As for those ubiquitous recycle symbols on the side of plastic containers, industry officials told NPR that the recycle code seen on plastic items is to help recycling facilities sort plastic, but that information hasn’t been clarified to the consumer at all. Ask any person what the recycle symbol means, and most people would tell you that means the plastic is safe to go in the recycling bin. In fact, Earth911 says that if you want to know which plastics you can actually toss in your curbside bin, you have to call your local recycling service provider, as the types of plastics accepted differ by location. For example, those plastic clamshells that strawberries come in during the summer? That’s just one example of something you aren’t supposed to throw in the recycling bin. But since nobody knows which plastics should actually be going to their local recycling center, everyone throws all sorts of different plastic into their recycle bins and it all arrives at the plant and there is no feasible way to sort through it all that makes sense financially. So? Most of that plastic remains unsorted and ends up in a landfill.
Damn. This article says the little recycle arrow symbols on most plastic were created by the plastic industry to promote the idea that all plastic could be recycled, and they made things harder for the recycling industry https://t.co/ARuMtRIuaH
— Basement Themed Basement (@grenadine) September 12, 2020
As more people are starting to get privy to the plastic disaster, a brand new plastics plant in Texas claims they will recycle 100% of the plastic it makes by the year 2040. Though they don’t know exactly how they’ll achieve that, Jim Becker, the vice president of sustainability for Chevron Phillips’ $6 billion plastics plant told NPR that “recycling has to get more efficient, more economic. We’ve got to do a better job, collecting the waste, sorting it. That’s going to be a huge effort.”
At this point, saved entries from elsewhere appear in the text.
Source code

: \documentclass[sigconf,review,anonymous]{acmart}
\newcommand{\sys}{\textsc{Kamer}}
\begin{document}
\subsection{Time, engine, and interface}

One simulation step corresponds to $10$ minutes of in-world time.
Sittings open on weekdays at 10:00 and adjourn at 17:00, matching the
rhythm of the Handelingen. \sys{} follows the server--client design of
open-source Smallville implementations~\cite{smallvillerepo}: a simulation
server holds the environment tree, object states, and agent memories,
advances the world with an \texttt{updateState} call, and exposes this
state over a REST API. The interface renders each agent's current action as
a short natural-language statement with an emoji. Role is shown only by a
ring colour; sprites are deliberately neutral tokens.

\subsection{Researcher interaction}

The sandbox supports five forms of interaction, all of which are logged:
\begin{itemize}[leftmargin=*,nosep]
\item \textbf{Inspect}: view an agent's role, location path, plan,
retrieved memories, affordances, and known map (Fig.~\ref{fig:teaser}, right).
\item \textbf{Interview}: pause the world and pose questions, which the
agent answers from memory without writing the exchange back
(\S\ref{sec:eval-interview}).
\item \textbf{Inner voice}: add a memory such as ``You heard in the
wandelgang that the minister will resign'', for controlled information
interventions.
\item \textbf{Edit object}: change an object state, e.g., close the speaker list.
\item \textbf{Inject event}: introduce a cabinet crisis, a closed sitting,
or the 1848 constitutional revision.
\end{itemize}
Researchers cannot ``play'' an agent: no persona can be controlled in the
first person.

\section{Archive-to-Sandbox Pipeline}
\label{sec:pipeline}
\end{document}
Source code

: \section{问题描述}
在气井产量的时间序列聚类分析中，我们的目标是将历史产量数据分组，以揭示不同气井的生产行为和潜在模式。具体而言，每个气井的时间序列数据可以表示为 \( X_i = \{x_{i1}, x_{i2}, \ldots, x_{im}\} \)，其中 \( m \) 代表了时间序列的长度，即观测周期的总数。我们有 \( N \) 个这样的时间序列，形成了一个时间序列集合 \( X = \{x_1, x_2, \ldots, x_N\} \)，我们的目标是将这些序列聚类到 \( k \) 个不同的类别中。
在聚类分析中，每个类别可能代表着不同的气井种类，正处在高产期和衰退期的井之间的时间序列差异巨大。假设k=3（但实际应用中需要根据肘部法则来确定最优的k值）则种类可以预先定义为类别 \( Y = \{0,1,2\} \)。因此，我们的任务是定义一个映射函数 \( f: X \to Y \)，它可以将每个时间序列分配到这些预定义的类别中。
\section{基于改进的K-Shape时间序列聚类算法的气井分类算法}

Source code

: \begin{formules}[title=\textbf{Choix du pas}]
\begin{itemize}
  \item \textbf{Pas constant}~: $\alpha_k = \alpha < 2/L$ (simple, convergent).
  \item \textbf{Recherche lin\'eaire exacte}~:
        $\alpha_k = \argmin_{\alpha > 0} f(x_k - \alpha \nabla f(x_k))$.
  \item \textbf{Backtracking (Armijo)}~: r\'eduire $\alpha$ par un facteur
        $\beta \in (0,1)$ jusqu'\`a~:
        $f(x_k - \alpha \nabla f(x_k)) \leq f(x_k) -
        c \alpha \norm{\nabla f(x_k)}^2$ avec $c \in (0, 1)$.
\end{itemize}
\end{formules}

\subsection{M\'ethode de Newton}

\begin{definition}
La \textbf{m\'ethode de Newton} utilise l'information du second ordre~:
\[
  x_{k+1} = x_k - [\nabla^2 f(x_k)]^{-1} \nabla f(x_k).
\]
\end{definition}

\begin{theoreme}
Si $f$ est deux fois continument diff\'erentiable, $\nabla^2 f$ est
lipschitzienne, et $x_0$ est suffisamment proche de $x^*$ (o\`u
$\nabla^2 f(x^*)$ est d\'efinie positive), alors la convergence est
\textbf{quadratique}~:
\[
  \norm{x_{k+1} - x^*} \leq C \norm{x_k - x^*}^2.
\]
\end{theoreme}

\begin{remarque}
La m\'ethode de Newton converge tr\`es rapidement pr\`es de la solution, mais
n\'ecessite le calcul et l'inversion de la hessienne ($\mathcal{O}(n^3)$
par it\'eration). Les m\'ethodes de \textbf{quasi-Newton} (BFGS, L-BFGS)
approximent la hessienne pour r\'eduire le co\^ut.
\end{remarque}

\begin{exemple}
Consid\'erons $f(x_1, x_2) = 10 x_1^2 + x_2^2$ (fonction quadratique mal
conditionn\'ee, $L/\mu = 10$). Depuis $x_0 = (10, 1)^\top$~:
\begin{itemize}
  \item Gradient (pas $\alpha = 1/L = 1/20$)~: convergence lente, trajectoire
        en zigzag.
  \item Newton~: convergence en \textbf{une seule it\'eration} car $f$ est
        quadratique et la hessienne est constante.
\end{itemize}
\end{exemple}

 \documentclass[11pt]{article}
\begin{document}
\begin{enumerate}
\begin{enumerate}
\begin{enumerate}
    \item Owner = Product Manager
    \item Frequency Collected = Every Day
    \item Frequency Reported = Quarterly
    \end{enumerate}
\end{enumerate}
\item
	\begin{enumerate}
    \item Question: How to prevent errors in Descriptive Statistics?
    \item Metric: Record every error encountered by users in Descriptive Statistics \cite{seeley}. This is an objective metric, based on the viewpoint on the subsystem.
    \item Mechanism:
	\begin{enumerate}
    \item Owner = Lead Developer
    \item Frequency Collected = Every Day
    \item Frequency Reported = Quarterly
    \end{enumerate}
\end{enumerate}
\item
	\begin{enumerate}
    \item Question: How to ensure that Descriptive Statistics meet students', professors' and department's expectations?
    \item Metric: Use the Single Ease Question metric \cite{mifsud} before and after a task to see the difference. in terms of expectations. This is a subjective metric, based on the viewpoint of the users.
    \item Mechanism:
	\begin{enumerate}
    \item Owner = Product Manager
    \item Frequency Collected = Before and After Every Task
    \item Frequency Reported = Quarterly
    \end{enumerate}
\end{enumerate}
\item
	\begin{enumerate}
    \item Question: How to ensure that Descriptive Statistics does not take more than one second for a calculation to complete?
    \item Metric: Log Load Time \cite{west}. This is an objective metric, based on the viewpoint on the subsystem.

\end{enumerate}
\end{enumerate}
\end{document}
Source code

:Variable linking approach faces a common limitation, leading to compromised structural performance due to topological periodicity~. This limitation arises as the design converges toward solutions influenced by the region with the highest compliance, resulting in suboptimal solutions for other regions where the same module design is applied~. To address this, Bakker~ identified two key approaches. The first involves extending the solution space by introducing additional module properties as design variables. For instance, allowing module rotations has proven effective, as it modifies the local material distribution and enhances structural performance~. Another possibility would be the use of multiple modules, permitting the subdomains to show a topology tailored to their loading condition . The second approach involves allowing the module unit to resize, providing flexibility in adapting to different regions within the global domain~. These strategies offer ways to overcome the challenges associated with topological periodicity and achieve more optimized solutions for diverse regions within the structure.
Plastic is the substrate of modern life, and the planet is paying for it. https://t.co/wvHe8k83Rw
— Quartz (@qz) September 11, 2020
Despite the fact that environmentally-minded companies claim to be committed to developing new sorting and recycling methods, it could likely just be more marketing mumbo jumbo as The World Economic Forum expects plastic production to triple by 2050.
So what can you do? Well, nows a good time to invest in a reusable water bottle and start consuming fewer single-use plastic products.